One of the artists that I grew up listening to in addition to all of the great talent that came from the late 60′s through the 90′s, was the late Donny Hathaway. Who was he?

Artist Biography by Steve Huey

Donny Hathaway was one of the brightest new voices in soul music at the dawn of the ’70s, possessed of a smooth, gospel-inflected romantic croon that was also at home on fiery protest material. Hathaway achieved his greatest commercial success as Roberta Flack’s duet partner of choice, but sadly he’s equally remembered for the tragic circumstances of his death — an apparent suicide at age 33. Hathaway was born October 1, 1945, in Chicago, but moved to St. Louis when he was very young, and began singing in church with his grandmother at the scant age of three. He began playing piano at a young age, and by high school, he was impressive enough to win a full-ride fine arts scholarship to Howard University to study music in 1964. While in college, he performed with a cocktail jazz outfit called the Ric Powell Trio, and wound up leaving school after three years to pursue job opportunities he was already being offered in the record industry.
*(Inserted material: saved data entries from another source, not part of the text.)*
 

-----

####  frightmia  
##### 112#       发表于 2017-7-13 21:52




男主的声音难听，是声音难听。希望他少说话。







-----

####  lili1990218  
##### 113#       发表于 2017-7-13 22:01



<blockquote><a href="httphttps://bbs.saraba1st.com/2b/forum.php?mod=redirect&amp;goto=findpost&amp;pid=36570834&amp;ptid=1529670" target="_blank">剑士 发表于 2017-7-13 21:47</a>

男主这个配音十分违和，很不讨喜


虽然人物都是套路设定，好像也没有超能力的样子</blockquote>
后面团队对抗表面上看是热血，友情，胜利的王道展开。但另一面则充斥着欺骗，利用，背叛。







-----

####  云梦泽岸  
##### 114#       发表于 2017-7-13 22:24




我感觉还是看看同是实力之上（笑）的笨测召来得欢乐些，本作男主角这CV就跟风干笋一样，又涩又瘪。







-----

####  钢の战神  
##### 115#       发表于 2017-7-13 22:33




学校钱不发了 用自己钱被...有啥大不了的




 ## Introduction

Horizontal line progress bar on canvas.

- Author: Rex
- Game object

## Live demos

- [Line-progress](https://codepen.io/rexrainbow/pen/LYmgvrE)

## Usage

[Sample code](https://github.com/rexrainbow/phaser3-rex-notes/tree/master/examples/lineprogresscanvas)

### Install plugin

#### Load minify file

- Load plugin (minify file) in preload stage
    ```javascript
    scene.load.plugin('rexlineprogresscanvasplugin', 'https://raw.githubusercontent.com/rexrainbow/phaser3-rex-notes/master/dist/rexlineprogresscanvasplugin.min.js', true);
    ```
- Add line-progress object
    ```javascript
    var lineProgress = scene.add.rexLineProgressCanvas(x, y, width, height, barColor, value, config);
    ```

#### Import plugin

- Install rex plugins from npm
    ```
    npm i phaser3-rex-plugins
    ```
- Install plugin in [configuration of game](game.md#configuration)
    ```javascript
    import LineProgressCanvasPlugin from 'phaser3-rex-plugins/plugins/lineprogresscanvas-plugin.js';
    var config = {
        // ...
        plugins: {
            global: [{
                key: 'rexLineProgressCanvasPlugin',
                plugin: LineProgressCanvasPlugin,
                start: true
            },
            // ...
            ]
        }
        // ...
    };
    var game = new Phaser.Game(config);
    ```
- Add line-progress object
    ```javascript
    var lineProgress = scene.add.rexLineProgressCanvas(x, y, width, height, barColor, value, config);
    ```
Everything Is EverythingHathaway first worked behind the scenes as a producer, arranger, songwriter, and session pianist/keyboardist. He supported the likes of Aretha Franklin, Jerry Butler, and the Staple Singers, among many others, and joined the Mayfield Singers, a studio backing group that supported Curtis Mayfield’s Impressions. Hathaway soon became a house producer at Mayfield’s Curtom label, and in 1969 cut his first single, a duet with June Conquest called “I Thank You Baby.” From there he signed with Atco as a solo artist, and released his debut single, the inner-city lament “The Ghetto, Pt. 1,” toward the end of the year. While it failed to reach the Top 20 on the R&B charts, “The Ghetto” still ranks as a classic soul message track, and has been sampled by numerous hip-hop artists. “The Ghetto” set the stage for Hathaway’s acclaimed debut LP, Everything Is Everything, which was released in early 1970. In 1971, he released his eponymous second album and recorded a duet with former Howard classmate Roberta Flack, covering Carole King’s “You’ve Got a Friend.” It was a significant hit, reaching the Top Ten on the R&B charts, and sparked a full album of duets, Roberta Flack & Donny Hathaway, which was released in 1972. The soft, romantic ballad “Where Is the Love?” topped the R&B charts, went Top Five on the pop side, and won a Grammy, and the accompanying album went gold.

Extension of a Man Also in 1972, Hathaway branched out into soundtrack work, recording the theme song for the TV series Maude and scoring the film Come Back Charleston Blue. However, in the midst of his blossoming success, he was also battling severe bouts of depression, which occasionally required him to be hospitalized. His mood swings also affected his partnership with Flack, which began to crumble in 1973. Hathaway released one more album that year, the ambitious Extension of a Man, and then retreated from the spotlight; over the next few years, he performed only in small clubs. In 1977, Hathaway patched things up with Flack and temporarily left the hospital to record another duet, “The Closer I Get to You,” for her Blue Lights in the Basement album. The song was a smash, becoming the pair’s second R&B number one in 1978, and also climbing to number two on the pop charts. Sessions for a second album of duets were underway when, on January 13, 1979, Hathaway was found dead on the sidewalk below the 15th-floor window of his room in New York’s Essex House. The glass had been neatly removed from the window, and there were no signs of struggle, leading investigators to rule Hathaway’s death a suicide; his friends were mystified, considering that his career had just started to pick up again, and Flack was devastated. Roberta Flack Featuring Donny Hathaway was released in 1980, and both of the completed duets — “Back Together Again” and “You Are My Heaven” — became posthumous hits. In 1990, Hathaway’s daughter Lalah launched a solo career.

Listen to this wonderful cd and enjoy what I did back in the day for those of you who have never been introduced to true soul music.